* **THE PROBLEM**: Below are some records; reproduce every one of them exactly.

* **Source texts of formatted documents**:
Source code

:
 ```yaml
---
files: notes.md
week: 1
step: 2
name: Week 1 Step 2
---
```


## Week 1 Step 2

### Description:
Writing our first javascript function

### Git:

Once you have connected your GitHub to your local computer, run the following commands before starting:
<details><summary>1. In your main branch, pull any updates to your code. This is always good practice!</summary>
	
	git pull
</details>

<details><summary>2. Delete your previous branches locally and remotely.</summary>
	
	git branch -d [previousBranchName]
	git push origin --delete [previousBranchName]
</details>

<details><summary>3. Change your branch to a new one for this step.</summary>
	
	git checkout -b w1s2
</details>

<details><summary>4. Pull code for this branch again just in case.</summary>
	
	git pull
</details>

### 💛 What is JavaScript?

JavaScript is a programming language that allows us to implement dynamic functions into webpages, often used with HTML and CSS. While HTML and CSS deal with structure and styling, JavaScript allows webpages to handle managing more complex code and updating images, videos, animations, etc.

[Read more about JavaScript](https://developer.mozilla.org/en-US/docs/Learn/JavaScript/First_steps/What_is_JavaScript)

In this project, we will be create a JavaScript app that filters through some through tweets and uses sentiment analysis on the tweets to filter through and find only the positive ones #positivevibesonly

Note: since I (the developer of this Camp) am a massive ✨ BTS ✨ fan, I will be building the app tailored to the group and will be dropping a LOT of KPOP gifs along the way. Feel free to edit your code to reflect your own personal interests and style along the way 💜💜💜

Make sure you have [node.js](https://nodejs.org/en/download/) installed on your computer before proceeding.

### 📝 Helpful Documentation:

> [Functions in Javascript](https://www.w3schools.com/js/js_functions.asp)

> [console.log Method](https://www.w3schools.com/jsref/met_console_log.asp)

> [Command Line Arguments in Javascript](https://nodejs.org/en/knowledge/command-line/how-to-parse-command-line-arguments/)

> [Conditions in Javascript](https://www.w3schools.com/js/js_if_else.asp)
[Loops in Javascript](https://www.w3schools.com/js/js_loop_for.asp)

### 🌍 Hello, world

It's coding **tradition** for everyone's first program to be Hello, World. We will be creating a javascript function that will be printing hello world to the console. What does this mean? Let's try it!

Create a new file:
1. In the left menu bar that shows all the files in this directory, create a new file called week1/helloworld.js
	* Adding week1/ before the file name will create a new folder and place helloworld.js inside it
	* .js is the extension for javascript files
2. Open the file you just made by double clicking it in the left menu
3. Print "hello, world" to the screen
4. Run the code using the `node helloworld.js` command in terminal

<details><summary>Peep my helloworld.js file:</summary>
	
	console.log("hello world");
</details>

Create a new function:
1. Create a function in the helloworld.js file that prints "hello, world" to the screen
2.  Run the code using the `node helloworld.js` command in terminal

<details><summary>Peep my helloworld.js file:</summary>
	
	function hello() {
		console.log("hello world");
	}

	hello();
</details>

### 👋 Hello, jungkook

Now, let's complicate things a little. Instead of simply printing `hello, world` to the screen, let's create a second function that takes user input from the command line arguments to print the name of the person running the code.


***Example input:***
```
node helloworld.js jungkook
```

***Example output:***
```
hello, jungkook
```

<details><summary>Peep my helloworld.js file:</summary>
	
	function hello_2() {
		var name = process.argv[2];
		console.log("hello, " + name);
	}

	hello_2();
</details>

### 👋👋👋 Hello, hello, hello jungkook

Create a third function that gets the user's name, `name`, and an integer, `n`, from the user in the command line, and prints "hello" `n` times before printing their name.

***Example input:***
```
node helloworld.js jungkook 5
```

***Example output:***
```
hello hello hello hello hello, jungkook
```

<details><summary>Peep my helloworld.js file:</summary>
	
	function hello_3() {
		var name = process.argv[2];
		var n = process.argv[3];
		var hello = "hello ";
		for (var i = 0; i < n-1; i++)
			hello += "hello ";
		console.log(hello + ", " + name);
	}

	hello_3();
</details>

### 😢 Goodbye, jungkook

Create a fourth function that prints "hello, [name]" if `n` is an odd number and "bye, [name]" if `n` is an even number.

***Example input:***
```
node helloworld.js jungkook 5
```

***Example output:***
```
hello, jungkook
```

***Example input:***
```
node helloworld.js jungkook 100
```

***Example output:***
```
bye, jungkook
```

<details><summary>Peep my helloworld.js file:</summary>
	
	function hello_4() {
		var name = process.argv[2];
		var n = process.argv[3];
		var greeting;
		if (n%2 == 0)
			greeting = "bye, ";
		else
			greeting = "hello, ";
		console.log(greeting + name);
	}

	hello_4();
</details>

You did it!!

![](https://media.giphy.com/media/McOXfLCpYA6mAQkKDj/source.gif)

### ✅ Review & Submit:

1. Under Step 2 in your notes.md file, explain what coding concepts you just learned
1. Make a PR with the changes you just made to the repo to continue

* **ANSWER FOR THE TASK**:
Source code

:
 ```yaml
---
files: notes.md
week: 1
step: 2
name: Week 1 Step 2
---
```


## Week 1 Step 2

### Description:
Writing our first javascript function

### Git:

Once you have connected your GitHub to your local computer, run the following commands before starting:
<details><summary>1. In your main branch, pull any updates to your code. This is always good practice!</summary>
	
	git pull
</details>

<details><summary>2. Delete your previous branches locally and remotely.</summary>
	
	git branch -d [previousBranchName]
	git push origin --delete [previousBranchName]
</details>

<details><summary>3. Change your branch to a new one for this step.</summary>
	
	git checkout -b w1s2
</details>

<details><summary>4. Pull code for this branch again just in case.</summary>
	
	git pull
</details>

### 💛 What is JavaScript?

JavaScript is a programming language that allows us to implement dynamic functions into webpages, often used with HTML and CSS. While HTML and CSS deal with structure and styling, JavaScript allows webpages to handle managing more complex code and updating images, videos, animations, etc.

[Read more about JavaScript](https://developer.mozilla.org/en-US/docs/Learn/JavaScript/First_steps/What_is_JavaScript)

In this project, we will be create a JavaScript app that filters through some through tweets and uses sentiment analysis on the tweets to filter through and find only the positive ones #positivevibesonly

Note: since I (the developer of this Camp) am a massive ✨ BTS ✨ fan, I will be building the app tailored to the group and will be dropping a LOT of KPOP gifs along the way. Feel free to edit your code to reflect your own personal interests and style along the way 💜💜💜

Make sure you have [node.js](https://nodejs.org/en/download/) installed on your computer before proceeding.

### 📝 Helpful Documentation:

> [Functions in Javascript](https://www.w3schools.com/js/js_functions.asp)

> [console.log Method](https://www.w3schools.com/jsref/met_console_log.asp)

> [Command Line Arguments in Javascript](https://nodejs.org/en/knowledge/command-line/how-to-parse-command-line-arguments/)

> [Conditions in Javascript](https://www.w3schools.com/js/js_if_else.asp)
[Loops in Javascript](https://www.w3schools.com/js/js_loop_for.asp)

### 🌍 Hello, world

It's coding **tradition** for everyone's first program to be Hello, World. We will be creating a javascript function that will be printing hello world to the console. What does this mean? Let's try it!

Create a new file:
1. In the left menu bar that shows all the files in this directory, create a new file called week1/helloworld.js
	* Adding week1/ before the file name will create a new folder and place helloworld.js inside it
	* .js is the extension for javascript files
2. Open the file you just made by double clicking it in the left menu
3. Print "hello, world" to the screen
4. Run the code using the `node helloworld.js` command in terminal

<details><summary>Peep my helloworld.js file:</summary>
	
	console.log("hello world");
</details>

Create a new function:
1. Create a function in the helloworld.js file that prints "hello, world" to the screen
2.  Run the code using the `node helloworld.js` command in terminal

<details><summary>Peep my helloworld.js file:</summary>
	
	function hello() {
		console.log("hello world");
	}

	hello();
</details>

### 👋 Hello, jungkook

Now, let's complicate things a little. Instead of simply printing `hello, world` to the screen, let's create a second function that takes user input from the command line arguments to print the name of the person running the code.


***Example input:***
```
node helloworld.js jungkook
```

***Example output:***
```
hello, jungkook
```

<details><summary>Peep my helloworld.js file:</summary>
	
	function hello_2() {
		var name = process.argv[2];
		console.log("hello, " + name);
	}

	hello_2();
</details>

### 👋👋👋 Hello, hello, hello jungkook

Create a third function that gets the user's name, `name`, and an integer, `n`, from the user in the command line, and prints "hello" `n` times before printing their name.

***Example input:***
```
node helloworld.js jungkook 5
```

***Example output:***
```
hello hello hello hello hello, jungkook
```

<details><summary>Peep my helloworld.js file:</summary>
	
	function hello_3() {
		var name = process.argv[2];
		var n = process.argv[3];
		var hello = "hello ";
		for (var i = 0; i < n-1; i++)
			hello += "hello ";
		console.log(hello + ", " + name);
	}

	hello_3();
</details>

### 😢 Goodbye, jungkook

Create a fourth function that prints "hello, [name]" if `n` is an odd number and "bye, [name]" if `n` is an even number.

***Example input:***
```
node helloworld.js jungkook 5
```

***Example output:***
```
hello, jungkook
```

***Example input:***
```
node helloworld.js jungkook 100
```

***Example output:***
```
bye, jungkook
```

<details><summary>Peep my helloworld.js file:</summary>
	
	function hello_4() {
		var name = process.argv[2];
		var n = process.argv[3];
		var greeting;
		if (n%2 == 0)
			greeting = "bye, ";
		else
			greeting = "hello, ";
		console.log(greeting + name);
	}

	hello_4();
</details>

You did it!!

![](https://media.giphy.com/media/McOXfLCpYA6mAQkKDj/source.gif)

### ✅ Review & Submit:

1. Under Step 2 in your notes.md file, explain what coding concepts you just learned
1. Make a PR with the changes you just made to the repo to continue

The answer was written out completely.